Requirement
The task calls for every line of the data to be retyped exactly.

Exercise material

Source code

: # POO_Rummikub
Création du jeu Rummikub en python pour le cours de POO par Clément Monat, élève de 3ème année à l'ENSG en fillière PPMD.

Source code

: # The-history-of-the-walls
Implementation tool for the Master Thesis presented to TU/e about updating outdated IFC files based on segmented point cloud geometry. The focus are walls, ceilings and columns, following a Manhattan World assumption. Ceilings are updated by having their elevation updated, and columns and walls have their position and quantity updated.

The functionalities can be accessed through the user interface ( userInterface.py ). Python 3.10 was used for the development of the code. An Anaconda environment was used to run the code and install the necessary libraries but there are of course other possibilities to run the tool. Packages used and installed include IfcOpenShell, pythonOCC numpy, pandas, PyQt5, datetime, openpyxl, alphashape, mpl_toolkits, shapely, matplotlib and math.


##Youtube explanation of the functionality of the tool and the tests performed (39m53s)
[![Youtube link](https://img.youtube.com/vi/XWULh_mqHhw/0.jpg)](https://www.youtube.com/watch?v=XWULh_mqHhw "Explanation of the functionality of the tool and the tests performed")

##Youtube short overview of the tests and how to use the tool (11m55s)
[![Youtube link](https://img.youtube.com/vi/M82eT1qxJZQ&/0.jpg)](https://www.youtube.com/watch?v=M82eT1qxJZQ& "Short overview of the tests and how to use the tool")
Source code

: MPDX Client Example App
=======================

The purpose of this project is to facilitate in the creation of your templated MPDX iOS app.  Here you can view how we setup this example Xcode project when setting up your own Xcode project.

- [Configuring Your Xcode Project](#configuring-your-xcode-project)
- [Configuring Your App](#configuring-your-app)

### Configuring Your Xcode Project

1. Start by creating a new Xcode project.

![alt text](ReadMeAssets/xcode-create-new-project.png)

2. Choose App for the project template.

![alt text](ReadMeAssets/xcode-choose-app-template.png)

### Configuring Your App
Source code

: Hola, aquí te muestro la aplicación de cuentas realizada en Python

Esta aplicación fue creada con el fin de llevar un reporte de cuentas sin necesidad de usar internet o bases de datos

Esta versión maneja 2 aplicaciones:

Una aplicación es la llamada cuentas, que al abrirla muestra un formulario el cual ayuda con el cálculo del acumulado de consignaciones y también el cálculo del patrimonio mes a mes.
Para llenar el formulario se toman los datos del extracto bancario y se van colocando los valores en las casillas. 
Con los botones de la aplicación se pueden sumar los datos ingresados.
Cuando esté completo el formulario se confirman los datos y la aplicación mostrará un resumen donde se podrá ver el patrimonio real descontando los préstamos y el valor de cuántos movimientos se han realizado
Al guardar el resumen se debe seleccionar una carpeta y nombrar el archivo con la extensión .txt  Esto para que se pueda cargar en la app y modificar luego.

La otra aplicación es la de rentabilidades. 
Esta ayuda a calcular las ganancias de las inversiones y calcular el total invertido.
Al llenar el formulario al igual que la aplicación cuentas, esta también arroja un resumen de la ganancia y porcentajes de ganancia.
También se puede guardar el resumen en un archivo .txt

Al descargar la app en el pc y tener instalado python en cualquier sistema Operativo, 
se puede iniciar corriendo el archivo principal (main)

Exercise answer
Source code

: # POO_Rummikub
Création du jeu Rummikub en python pour le cours de POO par Clément Monat, élève de 3ème année à l'ENSG en fillière PPMD.

Source code

: # The-history-of-the-walls
Implementation tool for the Master Thesis presented to TU/e about updating outdated IFC files based on segmented point cloud geometry. The focus are walls, ceilings and columns, following a Manhattan World assumption. Ceilings are updated by having their elevation updated, and columns and walls have their position and quantity updated.

The functionalities can be accessed through the user interface ( userInterface.py ). Python 3.10 was used for the development of the code. An Anaconda environment was used to run the code and install the necessary libraries but there are of course other possibilities to run the tool. Packages used and installed include IfcOpenShell, pythonOCC numpy, pandas, PyQt5, datetime, openpyxl, alphashape, mpl_toolkits, shapely, matplotlib and math.


##Youtube explanation of the functionality of the tool and the tests performed (39m53s)
[![Youtube link](https://img.youtube.com/vi/XWULh_mqHhw/0.jpg)](https://www.youtube.com/watch?v=XWULh_mqHhw "Explanation of the functionality of the tool and the tests performed")

##Youtube short overview of the tests and how to use the tool (11m55s)
[![Youtube link](https://img.youtube.com/vi/M82eT1qxJZQ&/0.jpg)](https://www.youtube.com/watch?v=M82eT1qxJZQ& "Short overview of the tests and how to use the tool")
Source code

: MPDX Client Example App
=======================

The purpose of this project is to facilitate in the creation of your templated MPDX iOS app.  Here you can view how we setup this example Xcode project when setting up your own Xcode project.

- [Configuring Your Xcode Project](#configuring-your-xcode-project)
- [Configuring Your App](#configuring-your-app)

### Configuring Your Xcode Project

1. Start by creating a new Xcode project.

![alt text](ReadMeAssets/xcode-create-new-project.png)

2. Choose App for the project template.

![alt text](ReadMeAssets/xcode-choose-app-template.png)

### Configuring Your App
Source code

: Hola, aquí te muestro la aplicación de cuentas realizada en Python

Esta aplicación fue creada con el fin de llevar un reporte de cuentas sin necesidad de usar internet o bases de datos

Esta versión maneja 2 aplicaciones:

Una aplicación es la llamada cuentas, que al abrirla muestra un formulario el cual ayuda con el cálculo del acumulado de consignaciones y también el cálculo del patrimonio mes a mes.
Para llenar el formulario se toman los datos del extracto bancario y se van colocando los valores en las casillas. 
Con los botones de la aplicación se pueden sumar los datos ingresados.
Cuando esté completo el formulario se confirman los datos y la aplicación mostrará un resumen donde se podrá ver el patrimonio real descontando los préstamos y el valor de cuántos movimientos se han realizado
Al guardar el resumen se debe seleccionar una carpeta y nombrar el archivo con la extensión .txt  Esto para que se pueda cargar en la app y modificar luego.

La otra aplicación es la de rentabilidades. 
Esta ayuda a calcular las ganancias de las inversiones y calcular el total invertido.
Al llenar el formulario al igual que la aplicación cuentas, esta también arroja un resumen de la ganancia y porcentajes de ganancia.
También se puede guardar el resumen en un archivo .txt

Al descargar la app en el pc y tener instalado python en cualquier sistema Operativo, 
se puede iniciar corriendo el archivo principal (main)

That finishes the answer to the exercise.